#### [Your instructions]
Look through the entries that follow and return each line that has the string "distribution".

>>>>

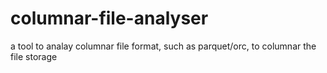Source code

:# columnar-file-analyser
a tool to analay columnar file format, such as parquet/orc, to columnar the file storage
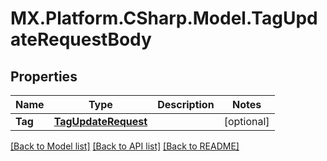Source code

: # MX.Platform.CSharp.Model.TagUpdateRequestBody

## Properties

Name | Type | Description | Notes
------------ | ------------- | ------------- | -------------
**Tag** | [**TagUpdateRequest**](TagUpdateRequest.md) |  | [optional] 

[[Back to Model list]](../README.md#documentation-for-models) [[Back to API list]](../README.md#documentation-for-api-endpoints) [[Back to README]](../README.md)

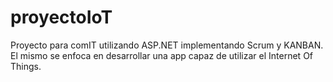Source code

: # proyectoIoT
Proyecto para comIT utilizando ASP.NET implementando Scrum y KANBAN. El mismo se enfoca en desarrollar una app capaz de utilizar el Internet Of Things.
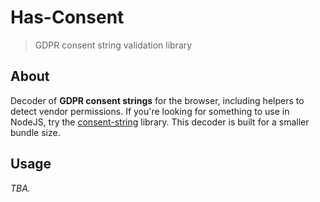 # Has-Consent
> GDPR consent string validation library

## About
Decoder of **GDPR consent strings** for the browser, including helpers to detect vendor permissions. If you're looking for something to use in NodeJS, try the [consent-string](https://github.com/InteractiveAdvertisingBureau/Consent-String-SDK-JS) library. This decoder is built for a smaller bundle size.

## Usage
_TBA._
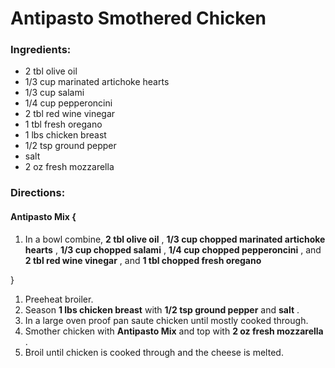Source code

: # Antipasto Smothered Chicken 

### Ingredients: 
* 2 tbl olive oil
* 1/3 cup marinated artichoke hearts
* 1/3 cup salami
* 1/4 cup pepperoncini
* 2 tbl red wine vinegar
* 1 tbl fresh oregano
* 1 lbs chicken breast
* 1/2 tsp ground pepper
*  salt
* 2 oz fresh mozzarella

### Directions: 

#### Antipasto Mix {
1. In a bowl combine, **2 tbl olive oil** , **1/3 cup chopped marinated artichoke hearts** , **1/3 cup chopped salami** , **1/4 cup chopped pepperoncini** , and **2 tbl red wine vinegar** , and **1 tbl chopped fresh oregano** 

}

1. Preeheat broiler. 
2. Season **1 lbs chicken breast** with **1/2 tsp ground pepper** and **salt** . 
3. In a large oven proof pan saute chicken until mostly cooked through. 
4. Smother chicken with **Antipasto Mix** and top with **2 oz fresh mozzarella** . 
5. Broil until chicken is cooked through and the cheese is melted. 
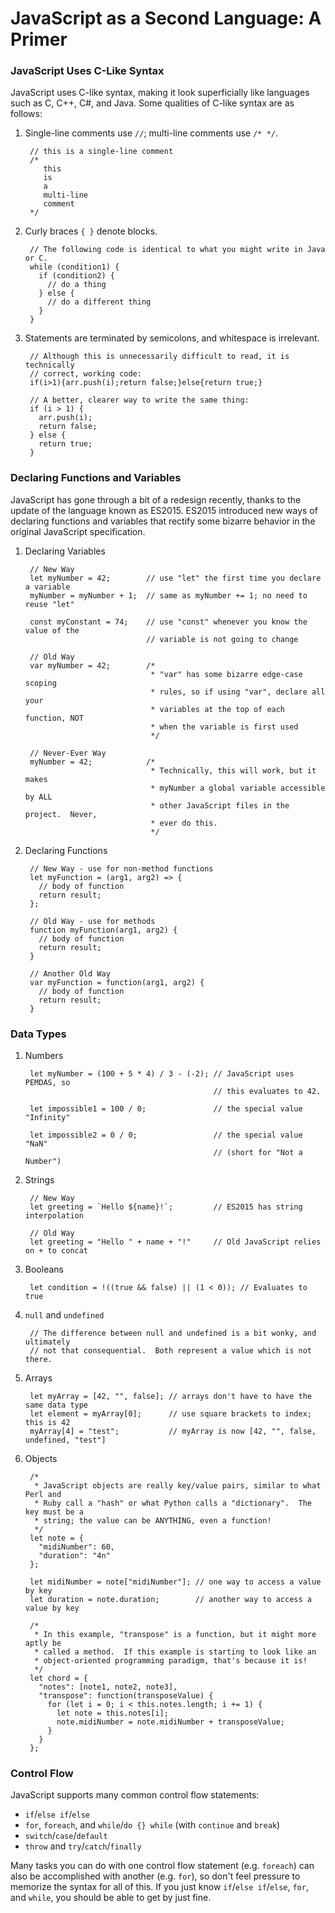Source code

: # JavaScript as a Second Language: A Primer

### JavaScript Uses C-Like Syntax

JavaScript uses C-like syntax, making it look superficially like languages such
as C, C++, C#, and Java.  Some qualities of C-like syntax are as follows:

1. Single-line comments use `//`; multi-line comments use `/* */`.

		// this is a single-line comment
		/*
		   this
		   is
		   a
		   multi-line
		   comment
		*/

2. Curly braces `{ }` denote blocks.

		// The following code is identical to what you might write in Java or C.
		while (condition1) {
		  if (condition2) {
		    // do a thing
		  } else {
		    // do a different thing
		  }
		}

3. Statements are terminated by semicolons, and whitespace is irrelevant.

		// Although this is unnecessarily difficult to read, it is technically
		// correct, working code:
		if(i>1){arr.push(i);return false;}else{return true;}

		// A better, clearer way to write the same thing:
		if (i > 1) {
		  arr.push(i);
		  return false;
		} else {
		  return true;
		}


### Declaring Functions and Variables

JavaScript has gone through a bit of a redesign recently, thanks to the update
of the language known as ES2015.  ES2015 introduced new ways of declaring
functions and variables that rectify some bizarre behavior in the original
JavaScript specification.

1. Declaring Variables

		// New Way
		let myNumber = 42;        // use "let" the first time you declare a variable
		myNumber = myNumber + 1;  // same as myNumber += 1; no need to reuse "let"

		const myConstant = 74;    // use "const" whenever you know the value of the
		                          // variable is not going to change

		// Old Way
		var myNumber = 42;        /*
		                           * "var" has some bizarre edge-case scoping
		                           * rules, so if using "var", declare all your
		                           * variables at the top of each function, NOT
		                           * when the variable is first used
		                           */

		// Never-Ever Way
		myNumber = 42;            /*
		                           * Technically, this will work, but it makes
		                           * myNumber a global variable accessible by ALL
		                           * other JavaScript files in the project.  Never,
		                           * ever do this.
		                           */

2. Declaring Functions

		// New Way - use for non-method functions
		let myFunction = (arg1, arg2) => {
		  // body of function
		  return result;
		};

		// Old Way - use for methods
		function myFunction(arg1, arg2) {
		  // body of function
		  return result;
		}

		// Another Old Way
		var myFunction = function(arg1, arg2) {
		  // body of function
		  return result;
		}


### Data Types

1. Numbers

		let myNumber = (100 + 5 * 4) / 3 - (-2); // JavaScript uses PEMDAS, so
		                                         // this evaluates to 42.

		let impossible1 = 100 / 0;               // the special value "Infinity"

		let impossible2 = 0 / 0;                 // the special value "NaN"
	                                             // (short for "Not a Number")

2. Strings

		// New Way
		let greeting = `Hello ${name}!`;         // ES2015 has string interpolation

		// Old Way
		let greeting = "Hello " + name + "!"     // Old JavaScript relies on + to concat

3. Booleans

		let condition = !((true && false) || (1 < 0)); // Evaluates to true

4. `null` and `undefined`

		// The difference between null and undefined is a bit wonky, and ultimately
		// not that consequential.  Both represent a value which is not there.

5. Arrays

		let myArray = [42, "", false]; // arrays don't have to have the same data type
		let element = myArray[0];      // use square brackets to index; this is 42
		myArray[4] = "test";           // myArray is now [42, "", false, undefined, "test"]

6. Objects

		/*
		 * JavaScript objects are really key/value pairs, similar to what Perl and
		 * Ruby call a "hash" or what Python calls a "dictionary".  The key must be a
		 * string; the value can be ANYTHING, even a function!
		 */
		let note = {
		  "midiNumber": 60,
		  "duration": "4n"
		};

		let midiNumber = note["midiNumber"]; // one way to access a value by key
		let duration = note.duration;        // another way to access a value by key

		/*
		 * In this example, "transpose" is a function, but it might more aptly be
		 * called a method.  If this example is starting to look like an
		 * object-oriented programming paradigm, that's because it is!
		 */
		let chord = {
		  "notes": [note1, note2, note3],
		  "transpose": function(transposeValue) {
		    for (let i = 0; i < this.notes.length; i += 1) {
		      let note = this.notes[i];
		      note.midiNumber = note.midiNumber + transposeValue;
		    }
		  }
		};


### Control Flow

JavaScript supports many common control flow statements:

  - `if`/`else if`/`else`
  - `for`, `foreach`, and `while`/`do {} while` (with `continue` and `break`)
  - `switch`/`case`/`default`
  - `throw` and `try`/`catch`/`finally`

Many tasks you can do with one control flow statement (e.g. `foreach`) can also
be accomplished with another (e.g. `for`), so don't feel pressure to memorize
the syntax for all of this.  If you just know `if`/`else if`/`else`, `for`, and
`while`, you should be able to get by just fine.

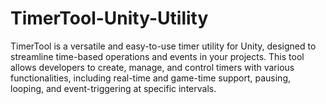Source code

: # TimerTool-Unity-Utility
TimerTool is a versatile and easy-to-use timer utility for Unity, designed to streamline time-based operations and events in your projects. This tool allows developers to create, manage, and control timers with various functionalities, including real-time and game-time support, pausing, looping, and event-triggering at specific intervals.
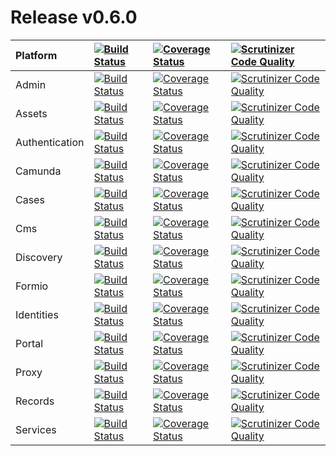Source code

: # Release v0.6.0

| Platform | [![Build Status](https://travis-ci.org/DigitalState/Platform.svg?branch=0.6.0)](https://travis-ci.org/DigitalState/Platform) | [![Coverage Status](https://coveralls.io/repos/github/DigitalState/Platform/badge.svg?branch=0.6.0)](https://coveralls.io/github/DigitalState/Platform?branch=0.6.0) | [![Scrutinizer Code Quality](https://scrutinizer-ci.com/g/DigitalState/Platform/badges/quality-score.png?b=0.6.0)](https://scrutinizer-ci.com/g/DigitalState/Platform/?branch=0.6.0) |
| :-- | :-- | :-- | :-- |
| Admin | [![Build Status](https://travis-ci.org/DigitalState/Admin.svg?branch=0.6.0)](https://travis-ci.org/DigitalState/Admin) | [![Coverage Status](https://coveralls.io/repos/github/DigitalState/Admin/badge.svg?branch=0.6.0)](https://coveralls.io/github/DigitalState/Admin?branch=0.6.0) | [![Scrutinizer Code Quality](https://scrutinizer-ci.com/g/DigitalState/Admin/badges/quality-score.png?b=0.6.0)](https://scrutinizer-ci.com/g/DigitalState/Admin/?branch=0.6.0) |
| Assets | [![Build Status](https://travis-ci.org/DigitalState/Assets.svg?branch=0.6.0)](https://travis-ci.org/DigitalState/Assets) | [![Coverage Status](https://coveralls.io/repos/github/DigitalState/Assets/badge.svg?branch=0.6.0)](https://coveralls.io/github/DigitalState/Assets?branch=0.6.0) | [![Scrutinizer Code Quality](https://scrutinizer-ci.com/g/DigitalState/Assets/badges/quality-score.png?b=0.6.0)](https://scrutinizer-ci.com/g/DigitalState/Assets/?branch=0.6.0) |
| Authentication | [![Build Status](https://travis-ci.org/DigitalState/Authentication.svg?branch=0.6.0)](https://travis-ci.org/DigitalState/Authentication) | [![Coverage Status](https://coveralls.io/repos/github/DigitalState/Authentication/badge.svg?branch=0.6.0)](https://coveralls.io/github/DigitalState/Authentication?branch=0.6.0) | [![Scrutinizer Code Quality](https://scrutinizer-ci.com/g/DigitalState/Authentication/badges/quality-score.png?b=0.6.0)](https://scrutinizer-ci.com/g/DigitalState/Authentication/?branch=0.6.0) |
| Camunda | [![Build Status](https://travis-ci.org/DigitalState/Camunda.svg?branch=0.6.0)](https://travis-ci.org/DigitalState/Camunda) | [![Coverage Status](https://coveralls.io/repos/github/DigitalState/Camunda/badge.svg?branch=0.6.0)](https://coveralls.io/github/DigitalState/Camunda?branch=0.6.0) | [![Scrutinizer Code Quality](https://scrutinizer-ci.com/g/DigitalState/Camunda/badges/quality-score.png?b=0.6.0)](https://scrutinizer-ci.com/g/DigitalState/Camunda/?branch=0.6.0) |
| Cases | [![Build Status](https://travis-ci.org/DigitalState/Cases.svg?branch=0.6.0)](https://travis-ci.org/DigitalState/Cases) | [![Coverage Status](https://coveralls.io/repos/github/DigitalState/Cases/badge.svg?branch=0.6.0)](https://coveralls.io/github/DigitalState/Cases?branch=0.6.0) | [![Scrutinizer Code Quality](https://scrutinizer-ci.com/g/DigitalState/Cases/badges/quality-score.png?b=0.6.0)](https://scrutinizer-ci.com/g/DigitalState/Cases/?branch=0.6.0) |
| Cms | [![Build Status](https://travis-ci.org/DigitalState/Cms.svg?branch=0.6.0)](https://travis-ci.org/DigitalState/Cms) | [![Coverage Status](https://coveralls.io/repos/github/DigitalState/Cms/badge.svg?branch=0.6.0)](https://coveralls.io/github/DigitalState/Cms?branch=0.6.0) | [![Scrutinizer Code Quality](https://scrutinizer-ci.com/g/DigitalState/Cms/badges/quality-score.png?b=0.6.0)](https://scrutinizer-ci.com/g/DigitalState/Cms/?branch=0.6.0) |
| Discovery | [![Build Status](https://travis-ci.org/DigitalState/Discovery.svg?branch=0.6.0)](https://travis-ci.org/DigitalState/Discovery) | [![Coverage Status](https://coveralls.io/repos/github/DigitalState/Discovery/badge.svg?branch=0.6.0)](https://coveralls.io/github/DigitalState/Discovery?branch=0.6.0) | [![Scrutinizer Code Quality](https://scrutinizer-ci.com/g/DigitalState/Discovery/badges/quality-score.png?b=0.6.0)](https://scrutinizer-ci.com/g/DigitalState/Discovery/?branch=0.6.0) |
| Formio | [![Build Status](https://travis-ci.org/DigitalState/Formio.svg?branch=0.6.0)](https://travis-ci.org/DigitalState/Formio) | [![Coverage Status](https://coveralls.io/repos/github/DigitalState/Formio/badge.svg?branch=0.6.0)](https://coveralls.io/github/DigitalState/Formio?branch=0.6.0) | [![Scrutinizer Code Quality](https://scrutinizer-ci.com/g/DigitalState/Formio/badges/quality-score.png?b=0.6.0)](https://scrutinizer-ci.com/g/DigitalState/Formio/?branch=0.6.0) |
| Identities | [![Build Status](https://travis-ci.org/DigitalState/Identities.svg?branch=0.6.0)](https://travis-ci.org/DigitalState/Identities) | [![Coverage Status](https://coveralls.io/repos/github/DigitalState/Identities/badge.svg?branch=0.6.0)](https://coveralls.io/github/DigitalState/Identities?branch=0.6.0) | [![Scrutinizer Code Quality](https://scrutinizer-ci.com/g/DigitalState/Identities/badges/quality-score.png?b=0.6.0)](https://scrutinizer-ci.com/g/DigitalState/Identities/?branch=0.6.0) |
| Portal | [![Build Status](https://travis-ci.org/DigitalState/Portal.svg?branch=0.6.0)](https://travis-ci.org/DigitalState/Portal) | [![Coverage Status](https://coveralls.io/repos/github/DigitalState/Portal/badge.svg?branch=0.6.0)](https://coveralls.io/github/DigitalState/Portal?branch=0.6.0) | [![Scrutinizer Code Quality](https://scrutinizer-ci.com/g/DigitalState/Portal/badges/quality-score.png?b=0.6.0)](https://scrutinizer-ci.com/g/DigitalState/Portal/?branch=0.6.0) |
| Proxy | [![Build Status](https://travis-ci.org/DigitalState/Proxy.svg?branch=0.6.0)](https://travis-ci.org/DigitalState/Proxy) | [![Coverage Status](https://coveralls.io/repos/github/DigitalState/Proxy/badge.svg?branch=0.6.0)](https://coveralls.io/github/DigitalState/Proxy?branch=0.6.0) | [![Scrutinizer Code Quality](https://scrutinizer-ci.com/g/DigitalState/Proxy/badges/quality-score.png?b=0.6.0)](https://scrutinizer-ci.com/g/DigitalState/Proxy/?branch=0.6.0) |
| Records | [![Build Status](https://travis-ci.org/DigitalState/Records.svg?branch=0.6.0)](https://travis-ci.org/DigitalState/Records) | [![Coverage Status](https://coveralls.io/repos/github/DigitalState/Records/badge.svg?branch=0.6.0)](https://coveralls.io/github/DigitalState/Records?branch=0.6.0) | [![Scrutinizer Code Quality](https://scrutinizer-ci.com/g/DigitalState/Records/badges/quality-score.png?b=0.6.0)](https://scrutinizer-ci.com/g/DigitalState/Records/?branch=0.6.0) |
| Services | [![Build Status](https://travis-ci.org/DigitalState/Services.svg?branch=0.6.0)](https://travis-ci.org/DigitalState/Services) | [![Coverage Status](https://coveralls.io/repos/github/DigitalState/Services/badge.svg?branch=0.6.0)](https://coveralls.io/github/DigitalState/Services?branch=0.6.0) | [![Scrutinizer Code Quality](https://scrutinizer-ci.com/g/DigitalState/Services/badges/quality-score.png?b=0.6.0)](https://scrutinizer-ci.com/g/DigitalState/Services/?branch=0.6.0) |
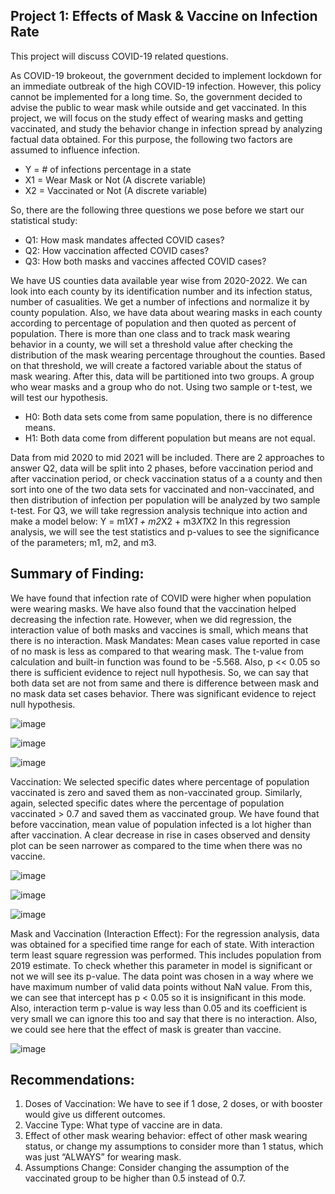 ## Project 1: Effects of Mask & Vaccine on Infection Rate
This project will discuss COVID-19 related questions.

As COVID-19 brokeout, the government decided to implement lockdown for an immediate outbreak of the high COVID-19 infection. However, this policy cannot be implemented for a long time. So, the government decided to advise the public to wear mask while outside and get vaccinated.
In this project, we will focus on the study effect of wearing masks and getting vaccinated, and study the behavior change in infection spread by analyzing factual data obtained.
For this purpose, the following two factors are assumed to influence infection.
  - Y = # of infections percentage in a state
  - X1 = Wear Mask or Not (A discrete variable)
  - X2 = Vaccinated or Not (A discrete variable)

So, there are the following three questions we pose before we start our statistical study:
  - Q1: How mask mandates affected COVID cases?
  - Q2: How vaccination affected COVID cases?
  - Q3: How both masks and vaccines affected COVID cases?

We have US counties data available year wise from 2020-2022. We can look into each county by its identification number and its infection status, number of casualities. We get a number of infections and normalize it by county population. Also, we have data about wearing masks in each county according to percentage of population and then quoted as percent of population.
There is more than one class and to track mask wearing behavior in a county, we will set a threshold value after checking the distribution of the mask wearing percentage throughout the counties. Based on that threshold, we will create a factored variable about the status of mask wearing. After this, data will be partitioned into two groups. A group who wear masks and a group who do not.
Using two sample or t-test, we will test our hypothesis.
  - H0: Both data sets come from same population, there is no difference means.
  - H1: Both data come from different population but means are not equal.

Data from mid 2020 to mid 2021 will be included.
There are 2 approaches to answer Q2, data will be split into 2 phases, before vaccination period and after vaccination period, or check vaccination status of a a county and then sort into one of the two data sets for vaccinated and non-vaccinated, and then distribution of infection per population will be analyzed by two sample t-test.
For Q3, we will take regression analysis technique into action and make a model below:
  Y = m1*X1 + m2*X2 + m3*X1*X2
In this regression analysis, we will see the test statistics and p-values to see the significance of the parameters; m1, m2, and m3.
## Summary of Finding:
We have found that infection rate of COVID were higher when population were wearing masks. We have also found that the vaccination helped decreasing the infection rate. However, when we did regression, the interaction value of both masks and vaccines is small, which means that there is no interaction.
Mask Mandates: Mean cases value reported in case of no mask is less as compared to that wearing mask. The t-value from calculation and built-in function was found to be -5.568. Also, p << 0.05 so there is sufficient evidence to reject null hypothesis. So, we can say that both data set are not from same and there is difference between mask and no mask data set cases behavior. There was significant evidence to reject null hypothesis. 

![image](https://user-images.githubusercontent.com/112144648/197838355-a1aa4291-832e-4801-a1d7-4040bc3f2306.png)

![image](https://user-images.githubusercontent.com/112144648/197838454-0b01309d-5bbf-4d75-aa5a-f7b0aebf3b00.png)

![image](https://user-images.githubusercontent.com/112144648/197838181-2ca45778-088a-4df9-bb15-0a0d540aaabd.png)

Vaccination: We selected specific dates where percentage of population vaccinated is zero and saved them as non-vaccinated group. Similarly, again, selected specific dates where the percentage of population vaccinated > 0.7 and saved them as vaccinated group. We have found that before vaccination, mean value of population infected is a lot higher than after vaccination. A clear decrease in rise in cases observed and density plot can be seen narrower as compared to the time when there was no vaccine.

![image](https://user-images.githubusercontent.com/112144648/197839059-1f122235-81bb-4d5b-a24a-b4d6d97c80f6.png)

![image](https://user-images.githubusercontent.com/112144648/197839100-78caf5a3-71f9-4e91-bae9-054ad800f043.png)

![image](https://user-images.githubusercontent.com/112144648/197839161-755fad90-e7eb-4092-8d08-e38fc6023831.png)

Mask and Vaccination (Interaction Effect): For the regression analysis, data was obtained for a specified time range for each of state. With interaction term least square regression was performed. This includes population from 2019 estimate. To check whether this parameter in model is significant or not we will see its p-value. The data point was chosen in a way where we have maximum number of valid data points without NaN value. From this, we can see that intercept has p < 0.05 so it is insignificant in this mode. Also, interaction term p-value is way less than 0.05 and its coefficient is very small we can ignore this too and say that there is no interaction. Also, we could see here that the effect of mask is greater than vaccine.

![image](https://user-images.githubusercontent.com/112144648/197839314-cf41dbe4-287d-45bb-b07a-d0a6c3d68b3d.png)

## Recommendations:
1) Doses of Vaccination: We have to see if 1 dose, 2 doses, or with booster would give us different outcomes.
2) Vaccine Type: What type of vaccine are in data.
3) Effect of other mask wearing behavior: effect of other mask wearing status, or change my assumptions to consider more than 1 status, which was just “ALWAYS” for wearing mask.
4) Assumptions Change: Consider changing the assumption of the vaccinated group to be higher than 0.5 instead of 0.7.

<<<<

#### [Solution for this problem]
There is more than one class and to track mask wearing behavior in a county, we will set a threshold value after checking the distribution of the mask wearing percentage throughout the counties. Based on that threshold, we will create a factored variable about the status of mask wearing. After this, data will be partitioned into two groups. A group who wear masks and a group who do not.
There are 2 approaches to answer Q2, data will be split into 2 phases, before vaccination period and after vaccination period, or check vaccination status of a a county and then sort into one of the two data sets for vaccinated and non-vaccinated, and then distribution of infection per population will be analyzed by two sample t-test.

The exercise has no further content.